# Need Dr Suess transfers...Where?



## wedgees (Aug 22, 2011)

I am looking for Stock Transfers that have a Dr Suess Theme. I only need 20-30 and they don't all have to be the same design or story. A preschool is wanting all the staff to wear something Dr suess related and they thought they would have shirts made. I wanted to buy stock transfers to keep the cost down because they don't want to spend over $8-$10 a shirt...teachers are paying out of their own pocket.

Thanks


----------



## proworlded (Oct 3, 2006)

These images are not licensed for transfers.


----------



## proworlded (Oct 3, 2006)

That link doesn't work for me. If they are transfers I can almost assure you they are not licensed.


----------



## proworlded (Oct 3, 2006)

CW. I have no idea where they are coming from but certainly not from any major manufacturer in the U.S. I think the customer should verify the licensing with the Etsy supplier.


----------



## Corel Whisperer (Sep 1, 2010)

I have deleted the link and post the OP can do the search on their own. I wasn't trying to promote the use of illegal designs for transfers....


----------



## proworlded (Oct 3, 2006)

I understand. I know that some of the designs shown are definitely not licensed.


----------



## Fenrir (Mar 13, 2012)

Even if they were licensed I'm sure they would only be for personal use, and not to be made into t-shirts for a company. I have several packs of transfers that came with a CD of Disney clipart (clearance from some office supply store, not Etsy), I'm sure they would have issues with someone using it for handmade candle store employees.

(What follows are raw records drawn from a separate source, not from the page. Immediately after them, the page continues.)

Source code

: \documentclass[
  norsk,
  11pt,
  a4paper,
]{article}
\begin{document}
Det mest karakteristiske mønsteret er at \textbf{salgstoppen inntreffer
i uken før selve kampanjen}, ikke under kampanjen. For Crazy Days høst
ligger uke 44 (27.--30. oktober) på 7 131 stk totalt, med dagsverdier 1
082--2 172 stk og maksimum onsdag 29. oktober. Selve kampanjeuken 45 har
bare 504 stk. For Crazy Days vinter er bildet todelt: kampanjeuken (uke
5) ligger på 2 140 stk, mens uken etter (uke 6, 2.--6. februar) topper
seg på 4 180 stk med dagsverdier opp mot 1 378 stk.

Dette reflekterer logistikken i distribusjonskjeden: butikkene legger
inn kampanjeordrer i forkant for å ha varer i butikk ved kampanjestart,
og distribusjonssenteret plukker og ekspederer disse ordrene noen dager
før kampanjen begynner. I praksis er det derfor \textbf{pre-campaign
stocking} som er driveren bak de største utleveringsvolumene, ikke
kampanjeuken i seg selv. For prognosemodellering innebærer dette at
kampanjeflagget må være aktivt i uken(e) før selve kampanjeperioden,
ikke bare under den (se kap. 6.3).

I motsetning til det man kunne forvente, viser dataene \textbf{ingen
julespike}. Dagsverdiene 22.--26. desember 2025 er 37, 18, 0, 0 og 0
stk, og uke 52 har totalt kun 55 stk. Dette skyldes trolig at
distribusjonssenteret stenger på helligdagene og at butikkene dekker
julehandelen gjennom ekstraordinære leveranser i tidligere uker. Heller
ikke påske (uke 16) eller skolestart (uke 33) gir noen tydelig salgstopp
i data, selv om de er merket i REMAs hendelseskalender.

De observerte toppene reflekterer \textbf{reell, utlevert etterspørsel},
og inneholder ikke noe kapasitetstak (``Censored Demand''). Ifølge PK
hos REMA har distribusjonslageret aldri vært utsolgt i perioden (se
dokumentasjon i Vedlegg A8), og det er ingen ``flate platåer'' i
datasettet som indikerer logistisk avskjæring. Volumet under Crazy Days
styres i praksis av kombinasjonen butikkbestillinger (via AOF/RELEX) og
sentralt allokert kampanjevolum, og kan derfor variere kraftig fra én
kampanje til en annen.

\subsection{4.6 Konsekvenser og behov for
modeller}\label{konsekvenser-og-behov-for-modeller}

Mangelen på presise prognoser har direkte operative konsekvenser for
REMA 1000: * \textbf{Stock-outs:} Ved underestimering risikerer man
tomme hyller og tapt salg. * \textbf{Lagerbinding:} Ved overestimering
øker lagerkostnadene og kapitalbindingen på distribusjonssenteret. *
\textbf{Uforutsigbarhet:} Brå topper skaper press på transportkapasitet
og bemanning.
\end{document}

Etsy seems to be a huge mishmash of incredible original arts and crafts and copyright infringing laziness. At least there's a much higher ratio of cool things than eBay has!


----------



## proworlded (Oct 3, 2006)

Let the buyer beware!


----------



## wedgees (Aug 22, 2011)

proworlded said:


> Let the buyer beware!


I felt like it may be a license issue since I wasn't finding them in any of my searches.

Thanks


----------



## gorilladiver (Oct 25, 2011)

Frequently Asked Questions
just some interesting information on Dr. Seuss artwork

Dr. Seuss - Wikipedia, the free encyclopedia

his widow Audrey Geisel, and Dr. Seuss Enterprises, L.P. is very protective of the Dr. Seuss brand


----------